- _GOAL OF THE EXERCISE_: Transcribe the entries exactly as given and skip whatever images they hold.

- _DATASET ENTRIES_:
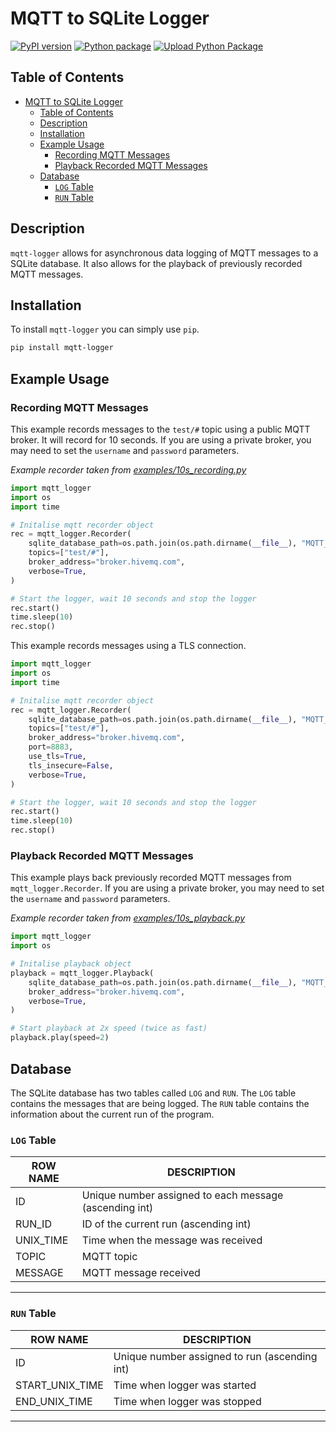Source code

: # MQTT to SQLite Logger

[![PyPI version](https://badge.fury.io/py/mqtt-logger.svg)](https://badge.fury.io/py/mqtt-logger)
[![Python package](https://github.com/Blake-Haydon/mqtt-logger/actions/workflows/python-package.yml/badge.svg)](https://github.com/Blake-Haydon/mqtt-logger/actions/workflows/python-package.yml)
[![Upload Python Package](https://github.com/Blake-Haydon/mqtt-logger/actions/workflows/python-publish.yml/badge.svg)](https://github.com/Blake-Haydon/mqtt-logger/actions/workflows/python-publish.yml)

## Table of Contents

- [MQTT to SQLite Logger](#mqtt-to-sqlite-logger)
  - [Table of Contents](#table-of-contents)
  - [Description](#description)
  - [Installation](#installation)
  - [Example Usage](#example-usage)
    - [Recording MQTT Messages](#recording-mqtt-messages)
    - [Playback Recorded MQTT Messages](#playback-recorded-mqtt-messages)
  - [Database](#database)
    - [`LOG` Table](#log-table)
    - [`RUN` Table](#run-table)

## Description

`mqtt-logger` allows for asynchronous data logging of MQTT messages to a SQLite database. It also allows for the playback of previously recorded MQTT messages.

## Installation

To install `mqtt-logger` you can simply use `pip`.

```bash
pip install mqtt-logger
```

## Example Usage

### Recording MQTT Messages

This example records messages to the `test/#` topic using a public MQTT broker. It will record for 10 seconds. If you
are using a private broker, you may need to set the `username` and `password` parameters.

<!-- poetry run python examples/10s_recording.py -->

_Example recorder taken from [examples/10s_recording.py](examples/10s_recording.py)_

```python
import mqtt_logger
import os
import time

# Initalise mqtt recorder object
rec = mqtt_logger.Recorder(
    sqlite_database_path=os.path.join(os.path.dirname(__file__), "MQTT_log.db"),
    topics=["test/#"],
    broker_address="broker.hivemq.com",
    verbose=True,
)

# Start the logger, wait 10 seconds and stop the logger
rec.start()
time.sleep(10)
rec.stop()
```

This example records messages using a TLS connection.

```python
import mqtt_logger
import os
import time

# Initalise mqtt recorder object
rec = mqtt_logger.Recorder(
    sqlite_database_path=os.path.join(os.path.dirname(__file__), "MQTT_log.db"),
    topics=["test/#"],
    broker_address="broker.hivemq.com",
	port=8883,
	use_tls=True,
	tls_insecure=False,
    verbose=True,
)

# Start the logger, wait 10 seconds and stop the logger
rec.start()
time.sleep(10)
rec.stop()
```


### Playback Recorded MQTT Messages

This example plays back previously recorded MQTT messages from `mqtt_logger.Recorder`. If you are using a private
broker, you may need to set the `username` and `password` parameters.

<!-- poetry run python examples/10s_playback.py -->

_Example recorder taken from [examples/10s_playback.py](examples/10s_playback.py)_

```python
import mqtt_logger
import os

# Initalise playback object
playback = mqtt_logger.Playback(
    sqlite_database_path=os.path.join(os.path.dirname(__file__), "MQTT_log.db"),
    broker_address="broker.hivemq.com",
    verbose=True,
)

# Start playback at 2x speed (twice as fast)
playback.play(speed=2)
```

## Database

The SQLite database has two tables called `LOG` and `RUN`. The `LOG` table contains the messages that are being logged. The `RUN` table contains the information about the current run of the program.

### `LOG` Table

| ROW NAME  | DESCRIPTION                                            |
| --------- | ------------------------------------------------------ |
| ID        | Unique number assigned to each message (ascending int) |
| RUN_ID    | ID of the current run (ascending int)                  |
| UNIX_TIME | Time when the message was received                     |
| TOPIC     | MQTT topic                                             |
| MESSAGE   | MQTT message received                                  |

---

### `RUN` Table

| ROW NAME        | DESCRIPTION                                   |
| --------------- | --------------------------------------------- |
| ID              | Unique number assigned to run (ascending int) |
| START_UNIX_TIME | Time when logger was started                  |
| END_UNIX_TIME   | Time when logger was stopped                  |

---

- _RESULT_:
Source code

: # MQTT to SQLite Logger

[![PyPI version](https://badge.fury.io/py/mqtt-logger.svg)](https://badge.fury.io/py/mqtt-logger)
[![Python package](https://github.com/Blake-Haydon/mqtt-logger/actions/workflows/python-package.yml/badge.svg)](https://github.com/Blake-Haydon/mqtt-logger/actions/workflows/python-package.yml)
[![Upload Python Package](https://github.com/Blake-Haydon/mqtt-logger/actions/workflows/python-publish.yml/badge.svg)](https://github.com/Blake-Haydon/mqtt-logger/actions/workflows/python-publish.yml)

## Table of Contents

- [MQTT to SQLite Logger](#mqtt-to-sqlite-logger)
  - [Table of Contents](#table-of-contents)
  - [Description](#description)
  - [Installation](#installation)
  - [Example Usage](#example-usage)
    - [Recording MQTT Messages](#recording-mqtt-messages)
    - [Playback Recorded MQTT Messages](#playback-recorded-mqtt-messages)
  - [Database](#database)
    - [`LOG` Table](#log-table)
    - [`RUN` Table](#run-table)

## Description

`mqtt-logger` allows for asynchronous data logging of MQTT messages to a SQLite database. It also allows for the playback of previously recorded MQTT messages.

## Installation

To install `mqtt-logger` you can simply use `pip`.

```bash
pip install mqtt-logger
```

## Example Usage

### Recording MQTT Messages

This example records messages to the `test/#` topic using a public MQTT broker. It will record for 10 seconds. If you
are using a private broker, you may need to set the `username` and `password` parameters.

<!-- poetry run python examples/10s_recording.py -->

_Example recorder taken from [examples/10s_recording.py](examples/10s_recording.py)_

```python
import mqtt_logger
import os
import time

# Initalise mqtt recorder object
rec = mqtt_logger.Recorder(
    sqlite_database_path=os.path.join(os.path.dirname(__file__), "MQTT_log.db"),
    topics=["test/#"],
    broker_address="broker.hivemq.com",
    verbose=True,
)

# Start the logger, wait 10 seconds and stop the logger
rec.start()
time.sleep(10)
rec.stop()
```

This example records messages using a TLS connection.

```python
import mqtt_logger
import os
import time

# Initalise mqtt recorder object
rec = mqtt_logger.Recorder(
    sqlite_database_path=os.path.join(os.path.dirname(__file__), "MQTT_log.db"),
    topics=["test/#"],
    broker_address="broker.hivemq.com",
	port=8883,
	use_tls=True,
	tls_insecure=False,
    verbose=True,
)

# Start the logger, wait 10 seconds and stop the logger
rec.start()
time.sleep(10)
rec.stop()
```


### Playback Recorded MQTT Messages

This example plays back previously recorded MQTT messages from `mqtt_logger.Recorder`. If you are using a private
broker, you may need to set the `username` and `password` parameters.

<!-- poetry run python examples/10s_playback.py -->

_Example recorder taken from [examples/10s_playback.py](examples/10s_playback.py)_

```python
import mqtt_logger
import os

# Initalise playback object
playback = mqtt_logger.Playback(
    sqlite_database_path=os.path.join(os.path.dirname(__file__), "MQTT_log.db"),
    broker_address="broker.hivemq.com",
    verbose=True,
)

# Start playback at 2x speed (twice as fast)
playback.play(speed=2)
```

## Database

The SQLite database has two tables called `LOG` and `RUN`. The `LOG` table contains the messages that are being logged. The `RUN` table contains the information about the current run of the program.

### `LOG` Table

| ROW NAME  | DESCRIPTION                                            |
| --------- | ------------------------------------------------------ |
| ID        | Unique number assigned to each message (ascending int) |
| RUN_ID    | ID of the current run (ascending int)                  |
| UNIX_TIME | Time when the message was received                     |
| TOPIC     | MQTT topic                                             |
| MESSAGE   | MQTT message received                                  |

---

### `RUN` Table

| ROW NAME        | DESCRIPTION                                   |
| --------------- | --------------------------------------------- |
| ID              | Unique number assigned to run (ascending int) |
| START_UNIX_TIME | Time when logger was started                  |
| END_UNIX_TIME   | Time when logger was stopped                  |

---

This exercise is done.